[Data excerpts Boundary: Start]
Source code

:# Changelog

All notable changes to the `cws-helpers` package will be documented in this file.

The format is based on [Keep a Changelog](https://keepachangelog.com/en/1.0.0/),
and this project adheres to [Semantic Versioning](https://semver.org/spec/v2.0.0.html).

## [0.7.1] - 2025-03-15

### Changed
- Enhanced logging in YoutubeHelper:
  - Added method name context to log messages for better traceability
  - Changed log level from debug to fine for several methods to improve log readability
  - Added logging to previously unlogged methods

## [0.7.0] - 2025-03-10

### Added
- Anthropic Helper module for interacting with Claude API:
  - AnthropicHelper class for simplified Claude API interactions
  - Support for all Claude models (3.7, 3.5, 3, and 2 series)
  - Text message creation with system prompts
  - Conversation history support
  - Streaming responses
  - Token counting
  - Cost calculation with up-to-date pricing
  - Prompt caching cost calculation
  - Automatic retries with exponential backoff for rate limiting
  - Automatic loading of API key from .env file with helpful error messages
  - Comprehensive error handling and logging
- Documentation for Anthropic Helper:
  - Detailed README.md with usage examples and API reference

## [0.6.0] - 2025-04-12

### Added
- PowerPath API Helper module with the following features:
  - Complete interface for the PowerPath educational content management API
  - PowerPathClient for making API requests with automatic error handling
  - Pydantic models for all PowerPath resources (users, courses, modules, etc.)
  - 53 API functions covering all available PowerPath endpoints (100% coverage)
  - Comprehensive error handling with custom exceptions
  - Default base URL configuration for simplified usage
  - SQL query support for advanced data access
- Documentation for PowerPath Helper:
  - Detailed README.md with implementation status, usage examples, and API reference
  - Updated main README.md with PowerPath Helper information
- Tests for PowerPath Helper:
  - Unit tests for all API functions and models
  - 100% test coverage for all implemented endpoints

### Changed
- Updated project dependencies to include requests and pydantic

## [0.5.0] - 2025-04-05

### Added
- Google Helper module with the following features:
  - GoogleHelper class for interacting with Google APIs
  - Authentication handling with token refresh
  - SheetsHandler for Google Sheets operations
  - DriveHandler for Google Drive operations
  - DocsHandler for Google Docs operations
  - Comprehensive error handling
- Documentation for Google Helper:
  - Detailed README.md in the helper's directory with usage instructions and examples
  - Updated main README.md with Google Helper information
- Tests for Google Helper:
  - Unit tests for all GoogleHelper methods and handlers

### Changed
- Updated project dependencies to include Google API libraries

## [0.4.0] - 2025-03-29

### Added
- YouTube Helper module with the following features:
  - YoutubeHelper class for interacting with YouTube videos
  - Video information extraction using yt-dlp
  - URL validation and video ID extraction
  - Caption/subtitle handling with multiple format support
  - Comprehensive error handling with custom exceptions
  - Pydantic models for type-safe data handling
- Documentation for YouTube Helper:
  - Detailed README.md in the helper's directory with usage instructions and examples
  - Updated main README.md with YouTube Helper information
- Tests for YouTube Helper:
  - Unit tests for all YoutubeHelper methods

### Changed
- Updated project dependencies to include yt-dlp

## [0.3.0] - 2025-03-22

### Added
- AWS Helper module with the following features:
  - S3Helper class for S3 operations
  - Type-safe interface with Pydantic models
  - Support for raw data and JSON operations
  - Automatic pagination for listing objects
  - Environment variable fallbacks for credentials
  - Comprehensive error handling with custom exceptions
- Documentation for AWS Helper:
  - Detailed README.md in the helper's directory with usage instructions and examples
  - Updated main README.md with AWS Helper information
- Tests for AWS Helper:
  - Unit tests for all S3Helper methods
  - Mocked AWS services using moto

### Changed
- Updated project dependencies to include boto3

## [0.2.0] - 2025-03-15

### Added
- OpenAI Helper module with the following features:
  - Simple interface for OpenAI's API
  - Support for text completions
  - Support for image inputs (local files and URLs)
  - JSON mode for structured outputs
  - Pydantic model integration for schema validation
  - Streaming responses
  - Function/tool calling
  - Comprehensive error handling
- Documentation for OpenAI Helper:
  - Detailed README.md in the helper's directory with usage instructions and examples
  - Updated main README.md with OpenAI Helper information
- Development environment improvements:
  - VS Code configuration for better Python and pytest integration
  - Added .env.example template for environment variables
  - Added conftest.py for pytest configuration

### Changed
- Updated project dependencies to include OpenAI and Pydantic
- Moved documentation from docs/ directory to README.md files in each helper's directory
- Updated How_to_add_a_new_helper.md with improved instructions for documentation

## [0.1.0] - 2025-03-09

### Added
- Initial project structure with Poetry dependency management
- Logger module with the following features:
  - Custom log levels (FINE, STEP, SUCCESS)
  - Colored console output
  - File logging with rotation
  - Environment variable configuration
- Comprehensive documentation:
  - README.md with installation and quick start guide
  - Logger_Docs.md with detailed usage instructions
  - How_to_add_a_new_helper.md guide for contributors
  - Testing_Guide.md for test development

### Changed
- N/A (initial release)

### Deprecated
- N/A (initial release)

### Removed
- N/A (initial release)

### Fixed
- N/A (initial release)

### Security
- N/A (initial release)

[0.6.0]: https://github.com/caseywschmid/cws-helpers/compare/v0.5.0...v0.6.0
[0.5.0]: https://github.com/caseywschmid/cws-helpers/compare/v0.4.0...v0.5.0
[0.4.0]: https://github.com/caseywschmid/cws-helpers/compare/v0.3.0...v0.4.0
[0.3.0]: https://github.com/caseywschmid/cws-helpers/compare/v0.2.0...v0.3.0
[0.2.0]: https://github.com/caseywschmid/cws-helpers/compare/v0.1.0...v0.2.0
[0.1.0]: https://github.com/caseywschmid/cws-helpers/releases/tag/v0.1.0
[Data excerpts Boundary: End]
[Assignment]
Take the lines from the top of the data through the one that contains "- Enhanced logging" and copy them exactly, leaving out every line after it.

[Your response]
Source code

:# Changelog

All notable changes to the `cws-helpers` package will be documented in this file.

The format is based on [Keep a Changelog](https://keepachangelog.com/en/1.0.0/),
and this project adheres to [Semantic Versioning](https://semver.org/spec/v2.0.0.html).

## [0.7.1] - 2025-03-15

### Changed
- Enhanced logging in YoutubeHelper:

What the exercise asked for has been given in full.